_THE PROBLEM_:
Here are the records. Write out exactly the lines between the one holding "- Demonstrate knowledge" and the one holding "- [ ] Letters", inclusive.

_INFORMATION GIVEN_:

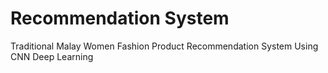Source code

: # Recommendation System
 Traditional Malay Women Fashion Product Recommendation System Using CNN Deep Learning

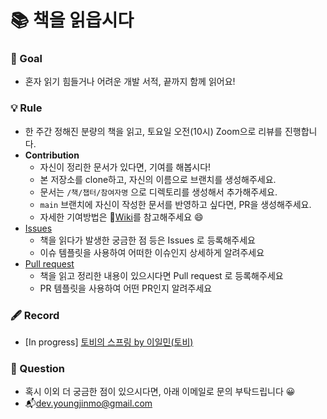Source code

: # 📚 책을 읽읍시다

### 🏁 Goal

-  혼자 읽기 힘들거나 어려운 개발 서적, 끝까지 함께 읽어요!

### 💡 Rule

-  한 주간 정해진 분량의 책을 읽고, 토요일 오전(10시) Zoom으로 리뷰를 진행합니다.
-  **Contribution**
   -  자신이 정리한 문서가 있다면, 기여를 해봅시다!
   -  본 저장소를 clone하고, 자신의 이름으로 브랜치를 생성해주세요.
   -  문서는 `/책/챕터/참여자명` 으로 디렉토리를 생성해서 추가해주세요.
   -  `main` 브랜치에 자신이 작성한 문서를 반영하고 싶다면, PR을 생성해주세요.
   -  자세한 기여방법은 📌[Wiki](https://github.com/Bom-start/ReadingRecord/wiki/Contribution)를 참고해주세요 😄
-  [Issues](https://github.com/Bom-start/ReadingRecord/issues/new/choose)
   -  책을 읽다가 발생한 궁금한 점 등은 Issues 로 등록해주세요
   -  이슈 템플릿을 사용하여 어떠한 이슈인지 상세하게 알려주세요
-  [Pull request](https://github.com/Bom-start/ReadingRecord/pulls)
   -  책을 읽고 정리한 내용이 있으시다면 Pull request 로 등록해주세요
   -  PR 템플릿을 사용하여 어떤 PR인지 알려주세요

### 🖋 Record

-  [In progress] [토비의 스프링 by 이일민(토비)](https://book.naver.com/bookdb/book_detail.nhn?bid=7006516)

### 🙋 Question

-  혹시 이외 더 궁금한 점이 있으시다면, 아래 이메일로 문의 부탁드립니다 😀
-  📬<a href="mailto:dev.youngjinmo@gmail.com">dev.youngjinmo@gmail.com</a>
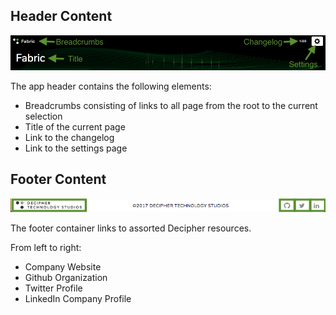 ## Header Content

![Image of the App Header][appheader]

The app header contains the following elements:

* Breadcrumbs consisting of links to all page from the root to the current
  selection
* Title of the current page
* Link to the changelog
* Link to the settings page

## Footer Content

![Image of the App Footer][appfooter]

The footer container links to assorted Decipher resources.

From left to right:

* Company Website
* Github Organization
* Twitter Profile
* LinkedIn Company Profile

[appheader]: ./assets/AppHeader.png
[appfooter]: ./assets/AppFooter.png

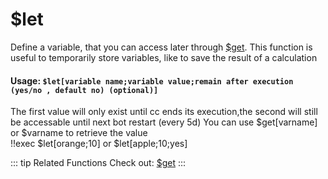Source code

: # $let
Define a variable, that you can access later through [$get](./get.md).
This function is useful to temporarily store variables, like to save the result of a calculation

#### Usage: `$let[variable name;variable value;remain after execution (yes/no , default no) (optional)]`
The first value will only exist until cc ends its execution,the second will still be accessable until next bot restart (every 5d)
You can use $get[varname] or $varname to retrieve the value
<br/>
<discord-messages>
	<discord-message :bot="false" role-color="#ffcc9a" author="Member">
		!!exec $let[orange;10] or $let[apple;10;yes]
	</discord-message>
</discord-messages>


::: tip Related Functions
Check out: [$get](../Variables/get.md)
:::
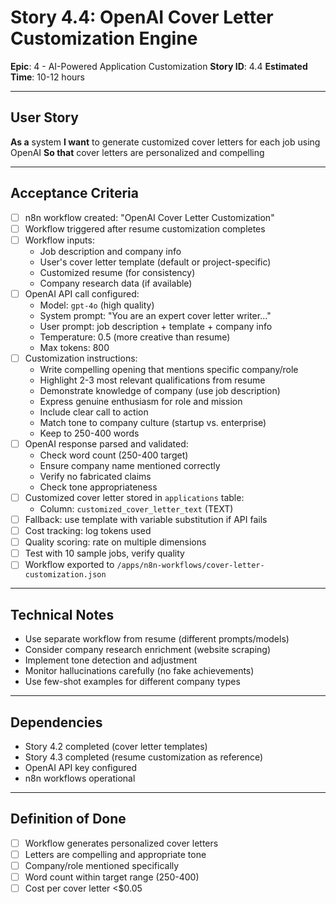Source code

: # Story 4.4: OpenAI Cover Letter Customization Engine

**Epic**: 4 - AI-Powered Application Customization
**Story ID**: 4.4
**Estimated Time**: 10-12 hours

---

## User Story

**As a** system
**I want** to generate customized cover letters for each job using OpenAI
**So that** cover letters are personalized and compelling

---

## Acceptance Criteria

- [ ] n8n workflow created: "OpenAI Cover Letter Customization"
- [ ] Workflow triggered after resume customization completes
- [ ] Workflow inputs:
  - Job description and company info
  - User's cover letter template (default or project-specific)
  - Customized resume (for consistency)
  - Company research data (if available)
- [ ] OpenAI API call configured:
  - Model: `gpt-4o` (high quality)
  - System prompt: "You are an expert cover letter writer..."
  - User prompt: job description + template + company info
  - Temperature: 0.5 (more creative than resume)
  - Max tokens: 800
- [ ] Customization instructions:
  - Write compelling opening that mentions specific company/role
  - Highlight 2-3 most relevant qualifications from resume
  - Demonstrate knowledge of company (use job description)
  - Express genuine enthusiasm for role and mission
  - Include clear call to action
  - Match tone to company culture (startup vs. enterprise)
  - Keep to 250-400 words
- [ ] OpenAI response parsed and validated:
  - Check word count (250-400 target)
  - Ensure company name mentioned correctly
  - Verify no fabricated claims
  - Check tone appropriateness
- [ ] Customized cover letter stored in `applications` table:
  - Column: `customized_cover_letter_text` (TEXT)
- [ ] Fallback: use template with variable substitution if API fails
- [ ] Cost tracking: log tokens used
- [ ] Quality scoring: rate on multiple dimensions
- [ ] Test with 10 sample jobs, verify quality
- [ ] Workflow exported to `/apps/n8n-workflows/cover-letter-customization.json`

---

## Technical Notes

- Use separate workflow from resume (different prompts/models)
- Consider company research enrichment (website scraping)
- Implement tone detection and adjustment
- Monitor hallucinations carefully (no fake achievements)
- Use few-shot examples for different company types

---

## Dependencies

- Story 4.2 completed (cover letter templates)
- Story 4.3 completed (resume customization as reference)
- OpenAI API key configured
- n8n workflows operational

---

## Definition of Done

- [ ] Workflow generates personalized cover letters
- [ ] Letters are compelling and appropriate tone
- [ ] Company/role mentioned specifically
- [ ] Word count within target range (250-400)
- [ ] Cost per cover letter <$0.05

_SOLUTION_:
  - Demonstrate knowledge of company (use job description)
  - Express genuine enthusiasm for role and mission
  - Include clear call to action
  - Match tone to company culture (startup vs. enterprise)
  - Keep to 250-400 words
- [ ] OpenAI response parsed and validated:
  - Check word count (250-400 target)
  - Ensure company name mentioned correctly
  - Verify no fabricated claims
  - Check tone appropriateness
- [ ] Customized cover letter stored in `applications` table:
  - Column: `customized_cover_letter_text` (TEXT)
- [ ] Fallback: use template with variable substitution if API fails
- [ ] Cost tracking: log tokens used
- [ ] Quality scoring: rate on multiple dimensions
- [ ] Test with 10 sample jobs, verify quality
- [ ] Workflow exported to `/apps/n8n-workflows/cover-letter-customization.json`

---

## Technical Notes

- Use separate workflow from resume (different prompts/models)
- Consider company research enrichment (website scraping)
- Implement tone detection and adjustment
- Monitor hallucinations carefully (no fake achievements)
- Use few-shot examples for different company types

---

## Dependencies

- Story 4.2 completed (cover letter templates)
- Story 4.3 completed (resume customization as reference)
- OpenAI API key configured
- n8n workflows operational

---

## Definition of Done

- [ ] Workflow generates personalized cover letters
- [ ] Letters are compelling and appropriate tone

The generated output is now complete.